However, as a middle-aged engineer, I respectfully disagree with him on the “failure is not an option” thing. In my life and my career, repeated failure is a necessary condition for eventual success.
Put simply, if failure is not an option, then neither is success.
Failure is the very fabric of innovation; it’s what success is made from. At its heart engineering is a process of continual improvement. Engineers take existing things and try to make them better, usually by making a series of incremental changes, each intended to make a product somehow “better”: faster; stronger; lighter; more efficient; less expensive. Every successful product results from many design iterations, each of which gradually improves the product’s performance in some manner.
The problem is that for every successfully implemented design improvement, there are many more “failed iterations”. Those that either delivered no improvement in product performance or somehow made it worse. For every hard-won improvement in product performance, there is an almost infinite number of ways to break it. Predicting which changes will improve a product, and which will diminish it, is the art of engineering; we have to identify poorly performing design choices so that we can eliminate them. Often the lessons that are learned from early failures influence the whole future design direction of the project.

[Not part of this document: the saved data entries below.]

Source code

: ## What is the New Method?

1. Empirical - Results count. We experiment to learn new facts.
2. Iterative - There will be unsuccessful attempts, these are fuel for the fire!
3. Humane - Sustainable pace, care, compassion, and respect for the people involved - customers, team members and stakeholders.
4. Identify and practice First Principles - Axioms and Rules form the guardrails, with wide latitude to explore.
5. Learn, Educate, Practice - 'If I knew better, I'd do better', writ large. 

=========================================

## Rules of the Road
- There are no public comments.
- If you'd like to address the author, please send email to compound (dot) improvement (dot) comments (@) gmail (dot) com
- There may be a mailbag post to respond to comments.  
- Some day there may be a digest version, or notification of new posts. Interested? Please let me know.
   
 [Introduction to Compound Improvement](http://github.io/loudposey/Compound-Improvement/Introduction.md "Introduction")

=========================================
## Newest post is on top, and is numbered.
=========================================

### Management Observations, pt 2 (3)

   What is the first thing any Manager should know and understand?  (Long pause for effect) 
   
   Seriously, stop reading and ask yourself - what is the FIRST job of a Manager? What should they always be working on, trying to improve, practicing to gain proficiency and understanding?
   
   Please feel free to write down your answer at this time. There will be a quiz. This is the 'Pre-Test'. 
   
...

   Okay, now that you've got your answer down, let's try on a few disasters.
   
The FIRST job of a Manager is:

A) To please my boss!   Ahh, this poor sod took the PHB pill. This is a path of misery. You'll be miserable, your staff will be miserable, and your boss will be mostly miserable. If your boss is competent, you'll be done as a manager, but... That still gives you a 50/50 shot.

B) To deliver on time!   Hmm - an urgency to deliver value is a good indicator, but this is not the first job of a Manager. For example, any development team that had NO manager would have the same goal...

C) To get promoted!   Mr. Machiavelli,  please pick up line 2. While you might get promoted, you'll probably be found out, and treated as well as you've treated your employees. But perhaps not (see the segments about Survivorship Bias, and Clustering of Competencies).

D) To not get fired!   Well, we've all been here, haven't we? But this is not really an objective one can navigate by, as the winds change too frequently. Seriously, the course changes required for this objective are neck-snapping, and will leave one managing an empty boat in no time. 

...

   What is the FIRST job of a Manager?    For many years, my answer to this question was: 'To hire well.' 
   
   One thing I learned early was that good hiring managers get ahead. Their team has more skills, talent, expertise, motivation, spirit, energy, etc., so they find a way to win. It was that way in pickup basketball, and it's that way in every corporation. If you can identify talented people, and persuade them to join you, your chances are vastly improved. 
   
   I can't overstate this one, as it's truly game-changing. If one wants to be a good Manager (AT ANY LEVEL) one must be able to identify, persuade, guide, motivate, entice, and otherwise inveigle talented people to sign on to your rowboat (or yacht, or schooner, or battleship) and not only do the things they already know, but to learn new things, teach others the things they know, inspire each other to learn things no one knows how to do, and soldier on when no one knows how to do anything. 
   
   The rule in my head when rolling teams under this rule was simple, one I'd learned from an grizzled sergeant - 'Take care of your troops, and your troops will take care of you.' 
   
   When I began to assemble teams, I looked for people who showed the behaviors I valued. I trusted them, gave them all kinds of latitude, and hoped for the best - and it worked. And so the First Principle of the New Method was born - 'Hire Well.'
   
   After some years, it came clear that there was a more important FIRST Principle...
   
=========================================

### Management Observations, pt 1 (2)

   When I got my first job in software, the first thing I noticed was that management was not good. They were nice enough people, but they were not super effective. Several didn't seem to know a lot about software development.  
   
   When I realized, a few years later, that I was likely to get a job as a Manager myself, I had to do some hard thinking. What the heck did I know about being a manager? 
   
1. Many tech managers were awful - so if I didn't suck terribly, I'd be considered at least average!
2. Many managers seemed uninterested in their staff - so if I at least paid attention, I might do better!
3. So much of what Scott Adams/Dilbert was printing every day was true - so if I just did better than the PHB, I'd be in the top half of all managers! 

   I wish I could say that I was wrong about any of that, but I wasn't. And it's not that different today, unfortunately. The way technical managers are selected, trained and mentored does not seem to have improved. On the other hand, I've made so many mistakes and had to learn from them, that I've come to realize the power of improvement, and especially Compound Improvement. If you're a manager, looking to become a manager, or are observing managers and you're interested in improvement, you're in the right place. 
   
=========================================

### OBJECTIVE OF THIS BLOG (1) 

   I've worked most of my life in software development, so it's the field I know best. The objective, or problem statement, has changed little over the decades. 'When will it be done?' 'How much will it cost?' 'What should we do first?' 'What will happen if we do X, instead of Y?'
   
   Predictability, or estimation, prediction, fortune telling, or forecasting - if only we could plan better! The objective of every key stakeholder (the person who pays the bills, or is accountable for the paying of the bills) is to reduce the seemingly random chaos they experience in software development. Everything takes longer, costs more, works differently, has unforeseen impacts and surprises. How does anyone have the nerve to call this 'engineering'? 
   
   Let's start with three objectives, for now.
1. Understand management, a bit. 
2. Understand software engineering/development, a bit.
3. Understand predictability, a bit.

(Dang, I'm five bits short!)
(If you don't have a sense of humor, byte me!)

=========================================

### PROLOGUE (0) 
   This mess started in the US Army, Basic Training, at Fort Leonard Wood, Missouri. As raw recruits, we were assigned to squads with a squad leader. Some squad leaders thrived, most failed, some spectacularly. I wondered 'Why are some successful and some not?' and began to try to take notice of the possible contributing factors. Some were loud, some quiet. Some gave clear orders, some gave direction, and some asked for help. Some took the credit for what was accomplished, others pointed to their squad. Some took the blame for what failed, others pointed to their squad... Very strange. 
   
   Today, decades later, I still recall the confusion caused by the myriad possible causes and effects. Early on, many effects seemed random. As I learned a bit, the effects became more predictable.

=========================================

In the good old days of engineering, this process of improvement through repeated failure was almost entirely dependent on the (sometimes destructive) testing of physical prototypes in a process that was often described as “design, build, test, repeat”. Because those prototypes were expensive and only available late in the design process, opportunities for failure (and therefore innovation) were severely limited.
We are very fortunate to be part of a generation of engineers that can deploy accurate simulation and enormous computing power, to tell us which design changes work, and which design changes fails, across hundreds or even thousands of possible design iterations.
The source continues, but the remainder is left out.